A controversial all-female shortlist of candidates has been imposed by Labour in Cynon Valley angering some members.
A vacancy will also arise in Neath after Peter Hain said he would stand down at the 2015 general election.
Mrs Morgan said action was needed due to the shortage of women in parliament.
"My own personal view is that the statistics are so shocking, only 13 women ever have been MPs in Wales, that I do think that the women-only shortlists should be considered for every seat that does come up in Wales," she told BBC Radio Wales' Sunday Supplement.
"I do think that we have reached the stage where we have seen it's only by mechanisms like this that women do get selected."
Sitting Cynon Valley MP Ann Clwyd is retiring at the 2015 general election and Labour must choose a new candidate.
But while an all-women shortlist is being used by Labour in Cynon Valley, in Aberavon the party has chosen Stephen Kinnock, son of the former Labour leader Lord Kinnock, to stand as its candidate as Hywel Francis stands down.
Meanwhile, in Neath it is not yet known if a female-only shortlist will be imposed after Mr Hain's decision not to stand in 2015.
Mr Hain praised Mrs Morgan's support of all-women shortlists but told BBC Wales the decision in Neath was a matter for the party to decide.
Labour's decisions on which constituencies adopt the shortlists are made by its National Executive Committee, the governing body of the party as a whole.
Mrs Morgan said Labour was the only party that had tackled the issue head on but more still needed to be done.
"We have to look at the overall situation in Wales.
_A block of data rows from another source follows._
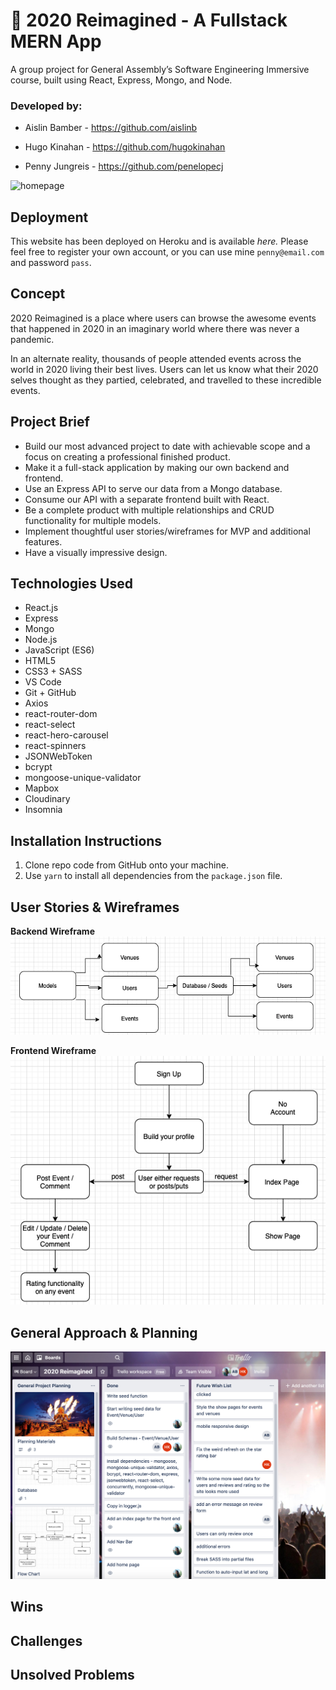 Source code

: # 🎉 2020 Reimagined - A Fullstack MERN App

A group project for General Assembly’s Software Engineering Immersive course, built using React, Express, Mongo, and Node.

### Developed by:
* Aislin Bamber - https://github.com/aislinb

* Hugo Kinahan -  https://github.com/hugokinahan

* Penny Jungreis - https://github.com/penelopecj

![homepage](./client/src/images/homepage.gif)

<Make the above into a video of the animations>

## Deployment
This website has been deployed on Heroku and is available _here._ Please feel free to register your own account, or you can use mine `penny@email.com` and password `pass`.

## Concept
2020 Reimagined is a place where users can browse the awesome events that happened in 2020 in an imaginary world where there was never a pandemic.

In an alternate reality, thousands of people attended events across the world in 2020 living their best lives. Users can let us know what their 2020 selves thought as they partied, celebrated, and travelled to these incredible events.

## Project Brief
* Build our most advanced project to date with achievable scope and a focus on creating a professional finished product.
* Make it a full-stack application by making our own backend and frontend.
* Use an Express API to serve our data from a Mongo database.
* Consume our API with a separate frontend built with React.
* Be a complete product with multiple relationships and CRUD functionality for multiple models.
* Implement thoughtful user stories/wireframes for MVP and additional features.
* Have a visually impressive design.

## Technologies Used
* React.js
* Express
* Mongo
* Node.js
* JavaScript (ES6)
* HTML5
* CSS3 + SASS
* VS Code
* Git + GitHub
* Axios
* react-router-dom
* react-select
* react-hero-carousel
* react-spinners
* JSONWebToken
* bcrypt
* mongoose-unique-validator
* Mapbox
* Cloudinary
* Insomnia

## Installation Instructions
1. Clone repo code from GitHub onto your machine.
2. Use `yarn` to install all dependencies from the `package.json` file.

## User Stories & Wireframes
**Backend Wireframe**
![backend wireframe](./client/src/images/backend-wireframe.png)

**Frontend Wireframe**
![frontend wireframe](./client/src/images/frontend-wireframe.png)

## General Approach & Planning
![trello board](./client/src/images/trello.png)
## Wins

## Challenges

## Unsolved Problems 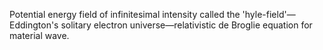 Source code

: Potential energy field of infinitesimal intensity called the 'hyle-field'—Eddington's solitary electron universe—relativistic de Broglie equation for material wave. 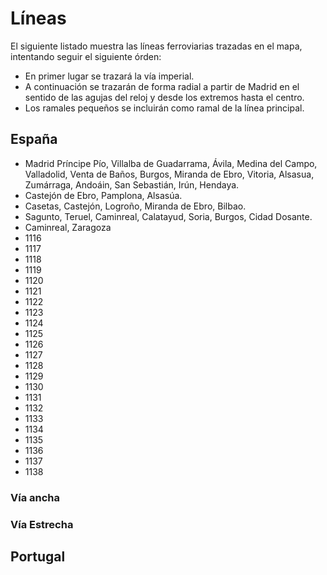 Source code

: # Líneas #

El siguiente listado muestra las líneas ferroviarias trazadas en el mapa, intentando seguir el siguiente órden:
  * En primer lugar se trazará la vía imperial.
  * A continuación se trazarán de forma radial a partir de Madrid en el sentido de las agujas del reloj y desde los extremos hasta el centro.
  * Los ramales pequeños se incluirán como ramal de la línea principal.

## España ##

  * Madrid Príncipe Pío, Villalba de Guadarrama, Ávila, Medina del Campo, Valladolid, Venta de Baños, Burgos, Miranda de Ebro, Vitoria, Alsasua, Zumárraga, Andoáin, San Sebastián, Irún, Hendaya.
  * Castejón de Ebro, Pamplona, Alsasúa.
  * Casetas, Castejón, Logroño, Miranda de Ebro, Bilbao.
  * Sagunto, Teruel, Caminreal, Calatayud, Soria, Burgos, Cidad Dosante.
  * Caminreal, Zaragoza
  * 1116
  * 1117
  * 1118
  * 1119
  * 1120
  * 1121
  * 1122
  * 1123
  * 1124
  * 1125
  * 1126
  * 1127
  * 1128
  * 1129
  * 1130
  * 1131
  * 1132
  * 1133
  * 1134
  * 1135
  * 1136
  * 1137
  * 1138

### Vía ancha ###

### Vía Estrecha ###

## Portugal ## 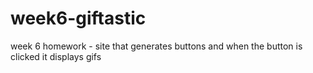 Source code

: # week6-giftastic
week 6 homework - site that generates buttons and when the button is clicked it displays gifs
Really, is it such a burden to have to choose a woman?" she said.
"We will have a whole range of very different candidates for all the different seats.
"I would've thought it would be a matter of pride to have a woman as an MP."
All-women shortlists are Labour Party policy and First Minister Carwyn Jones has spoken out in support of the decision in Cynon Valley.
He said the party always tried to ensure parliament consisted of people from a wide section of society.
However, some Labour members in Cynon Valley called for meetings with senior Labour officials.
Local secretary Alun Williams said the constituency needed the best candidate, regardless of their gender, and the local party was being "taken for granted".
He said the constituency had a "proud record of supporting women in political activity" with an MP, AM and women Labour councillors in Rhondda Cynon Taf.
Ms Clwyd has said she did not want to influence the process but added it was "up to the people in the party locally to make their own decision on it".